Transparent conductive film materials in use today are predominantly inorganic oxides such as indium tin oxide (ITO) and indium zinc oxide (IZO). These are standard materials that have good optical clarity and electrical conductivity. However, complex processes such as sputtering and high-vacuum, high-temperature annealing are required to obtain such inorganic oxide films. Hence, there is a need for special equipment, which is costly.
As electronic devices become increasingly flexible and lightweight owing to the use of, for example, plastic substrates, there has arisen a need for durability to physical stress from bending and the like. Although ITO and IZO film-forming technology on flexible substrates is also under investigation, the inherent brittleness and fragility of inorganic oxides have yet to be improved.
In recent years, such progress toward greater flexibility has been accompanied by the development of transparent conductive films having conductive nanostructures (such as metal nanoparticle or metal nanowire percolation structures or metal mesh structures). Using a metal nanoparticle or metal nanowire dispersion, transparent conductive films can be produced by wet processes (Patent Documents 1 to 3).

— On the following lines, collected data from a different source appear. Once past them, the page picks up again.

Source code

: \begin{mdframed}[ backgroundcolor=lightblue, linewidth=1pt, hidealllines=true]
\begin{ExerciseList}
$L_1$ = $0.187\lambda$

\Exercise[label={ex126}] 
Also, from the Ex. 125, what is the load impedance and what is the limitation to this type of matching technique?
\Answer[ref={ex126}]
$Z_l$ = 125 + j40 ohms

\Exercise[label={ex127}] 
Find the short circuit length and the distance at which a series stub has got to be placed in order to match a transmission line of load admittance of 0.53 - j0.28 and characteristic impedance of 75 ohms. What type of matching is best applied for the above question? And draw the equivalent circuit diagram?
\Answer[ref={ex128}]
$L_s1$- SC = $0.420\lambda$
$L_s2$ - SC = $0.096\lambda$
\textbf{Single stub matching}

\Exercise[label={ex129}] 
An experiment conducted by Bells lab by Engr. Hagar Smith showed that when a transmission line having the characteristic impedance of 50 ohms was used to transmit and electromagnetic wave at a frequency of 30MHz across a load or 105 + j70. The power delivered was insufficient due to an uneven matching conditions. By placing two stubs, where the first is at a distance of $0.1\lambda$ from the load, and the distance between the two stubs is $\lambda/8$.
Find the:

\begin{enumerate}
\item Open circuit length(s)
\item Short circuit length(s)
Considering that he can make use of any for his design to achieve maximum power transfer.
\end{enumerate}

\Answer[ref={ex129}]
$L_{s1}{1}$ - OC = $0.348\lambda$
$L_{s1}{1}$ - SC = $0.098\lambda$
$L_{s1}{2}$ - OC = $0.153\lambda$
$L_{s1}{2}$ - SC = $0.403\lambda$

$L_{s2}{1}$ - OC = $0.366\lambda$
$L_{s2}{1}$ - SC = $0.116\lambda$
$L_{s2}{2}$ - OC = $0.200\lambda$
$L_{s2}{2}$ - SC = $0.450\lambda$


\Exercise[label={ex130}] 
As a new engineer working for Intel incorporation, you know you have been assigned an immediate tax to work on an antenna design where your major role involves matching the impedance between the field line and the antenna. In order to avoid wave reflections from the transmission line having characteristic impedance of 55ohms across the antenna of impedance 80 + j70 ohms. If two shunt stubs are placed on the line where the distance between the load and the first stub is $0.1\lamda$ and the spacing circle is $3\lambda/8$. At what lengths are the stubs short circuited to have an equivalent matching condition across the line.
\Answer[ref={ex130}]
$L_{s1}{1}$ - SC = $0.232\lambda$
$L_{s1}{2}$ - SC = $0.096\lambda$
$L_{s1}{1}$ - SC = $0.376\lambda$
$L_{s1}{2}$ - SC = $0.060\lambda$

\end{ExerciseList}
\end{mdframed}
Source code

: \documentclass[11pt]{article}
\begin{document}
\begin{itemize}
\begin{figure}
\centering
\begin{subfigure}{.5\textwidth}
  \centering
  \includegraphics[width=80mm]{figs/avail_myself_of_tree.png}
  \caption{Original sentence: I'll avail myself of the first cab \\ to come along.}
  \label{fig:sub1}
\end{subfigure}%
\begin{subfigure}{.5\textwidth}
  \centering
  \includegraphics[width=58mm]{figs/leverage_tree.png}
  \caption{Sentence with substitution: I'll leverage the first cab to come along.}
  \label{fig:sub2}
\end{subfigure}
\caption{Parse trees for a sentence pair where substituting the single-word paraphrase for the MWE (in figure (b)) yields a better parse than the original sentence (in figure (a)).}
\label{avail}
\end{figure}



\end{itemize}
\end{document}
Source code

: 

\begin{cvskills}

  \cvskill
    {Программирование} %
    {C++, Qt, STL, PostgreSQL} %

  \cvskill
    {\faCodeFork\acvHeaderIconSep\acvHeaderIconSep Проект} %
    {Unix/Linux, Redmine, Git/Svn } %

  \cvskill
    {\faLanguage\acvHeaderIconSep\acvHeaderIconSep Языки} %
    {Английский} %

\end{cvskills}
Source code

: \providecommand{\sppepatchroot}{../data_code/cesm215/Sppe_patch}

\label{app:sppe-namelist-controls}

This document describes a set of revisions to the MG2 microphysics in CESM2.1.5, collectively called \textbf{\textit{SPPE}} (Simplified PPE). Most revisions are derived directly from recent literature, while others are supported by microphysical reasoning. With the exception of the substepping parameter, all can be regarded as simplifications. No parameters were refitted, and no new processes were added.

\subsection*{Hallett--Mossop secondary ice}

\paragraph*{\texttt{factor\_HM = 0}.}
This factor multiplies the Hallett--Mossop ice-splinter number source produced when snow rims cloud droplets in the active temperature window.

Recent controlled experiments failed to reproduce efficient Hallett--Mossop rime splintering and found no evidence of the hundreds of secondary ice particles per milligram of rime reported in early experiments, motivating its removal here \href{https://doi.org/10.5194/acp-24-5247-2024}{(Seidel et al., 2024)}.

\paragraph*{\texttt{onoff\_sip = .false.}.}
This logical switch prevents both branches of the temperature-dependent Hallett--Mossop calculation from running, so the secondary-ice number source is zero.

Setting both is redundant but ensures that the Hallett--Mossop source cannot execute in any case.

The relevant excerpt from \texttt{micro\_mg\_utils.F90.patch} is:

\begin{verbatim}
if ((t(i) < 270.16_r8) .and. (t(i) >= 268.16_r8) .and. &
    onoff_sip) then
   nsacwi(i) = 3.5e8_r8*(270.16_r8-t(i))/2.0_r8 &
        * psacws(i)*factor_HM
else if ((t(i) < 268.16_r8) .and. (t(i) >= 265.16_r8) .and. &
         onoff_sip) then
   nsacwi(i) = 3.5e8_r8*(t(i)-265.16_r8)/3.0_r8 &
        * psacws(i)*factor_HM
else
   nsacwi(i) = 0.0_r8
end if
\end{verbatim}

It is possible to lower the electrical resistance of a transparent conductive film having electrically conductive nanostructures merely by increasing the amount of metal included; that is, without requiring a complex process. However, increasing the amount of metal gives rise to clouding on account of the irregular reflection of light, resulting in a loss of optical clarity. In addition, problems associated with the use of metal include a loss of electrical conductivity due to surface deterioration or breakup of the nanostructures.